The family’s latest ordeal comes as more than 50 MPs and peers wrote to Foreign Secretary Yvette Cooper on Thursday urging her to do “everything in your power” to bring Johal home, following a fresh intervention by ten United Nations experts who described his continued detention as a “profound miscarriage of justice”.
Responding to the intervention, Jagtar’s brother Gurpreet Singh Johal spoke of the personal toll the ordeal continues to have on the family. “It can get very lonely, campaigning for my brother to be set free,” he said.
“Since Jagtar was moved to Tihar jail last year, they stopped our phone calls – it’s been seven months since I had a call with him. Video calls were stopped long before that.

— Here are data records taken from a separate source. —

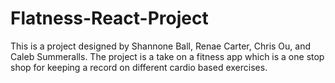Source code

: # Flatness-React-Project

This is a project designed by Shannone Ball, Renae Carter, Chris Ou, and Caleb Summeralls.  The project is a take on a fitness app which is a one stop shop for keeping a record on different cardio based exercises.


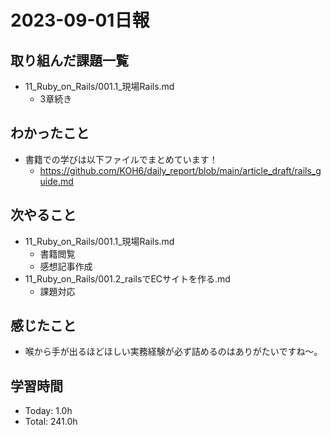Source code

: # 2023-09-01日報

## 取り組んだ課題一覧
* 11_Ruby_on_Rails/001.1_現場Rails.md
  * 3章続き

## わかったこと
* 書籍での学びは以下ファイルでまとめています！
  * https://github.com/KOH6/daily_report/blob/main/article_draft/rails_guide.md

## 次やること
* 11_Ruby_on_Rails/001.1_現場Rails.md
  * 書籍閲覧
  * 感想記事作成
* 11_Ruby_on_Rails/001.2_railsでECサイトを作る.md
  * 課題対応

## 感じたこと
* 喉から手が出るほどほしい実務経験が必ず詰めるのはありがたいですね〜。

## 学習時間
* Today: 1.0h
* Total: 241.0h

“Try to imagine how that feels, not being able to even talk to your brother, knowing he’s unfairly locked up.”
The cross-party letter follows a fresh intervention by ten United Nations Special Rapporteurs and independent experts, who have called on Indian authorities to drop all remaining charges against Johal and release him without delay.
In the letter to Cooper, parliamentarians said the latest UN findings highlighted the “egregious nature” of Johal’s continued imprisonment.
They wrote: “Jagtar has now spent 3,146 days in arbitrary detention, during which he has endured torture, severe abuse of his rights, and the continuing trauma of prolonged uncertainty.
“The intervention of senior UN experts makes clear that his continued imprisonment is unlawful, intolerable, and a profound miscarriage of justice.”
The UN experts said there was “no rationale” for Johal’s continued detention and warned that more than eight years in prison without a foreseeable end to proceedings amounted to “unlawful suffering”.
“Eight and a half years of arbitrary detention without a clear path to trial is not justice, it is unlawful suffering,” they said. “The prolonged uncertainty alone is a form of psychological torture.”
Johal was acquitted in one case in March 2025 after a court in Punjab rejected allegations against him. However, he remains imprisoned while facing a number of federal prosecutions that campaigners say are effectively duplicate cases.
The experts also raised concerns about “double jeopardy, the presumption of innocence, the misuse of counter-terrorism laws, and the integrity of the proceedings”, and called on the Indian government to release him immediately.
Signatories to the letter noted that Prime Minister Keir Starmer had previously recognised Johal’s detention as arbitrary and twice called for his release while leader of the opposition.
“As leader of the opposition, the Prime Minister rightly recognised Jagtar’s detention as arbitrary and twice called for his release. It has never been more vital to deliver this,” they wrote.
The letter was signed by MPs and peers from Labour, the Conservatives, the SNP, Liberal Democrats, Greens and independent benches, including Dumbarton MP Douglas McAllister.
Gurpreet said the MPs’ letter was a reminder both to ministers and the family that public support for Jagtar’s release remains strong.
“Stuff like this letter makes a difference. It reminds the Government that they’re on notice. And it reminds the family that people care – not just the MPs that signed but the thousands of voters who wrote to them.
“My message to the community is that we won’t rest until Jagtar is home.”
The Foreign Secretary raised Johal’s case during recent meetings with Indian Prime Minister Narendra Modi and External Affairs Minister Subrahmanyam Jaishankar.
The Record has contacted the Foreign, Commonwealth and Development office for comment.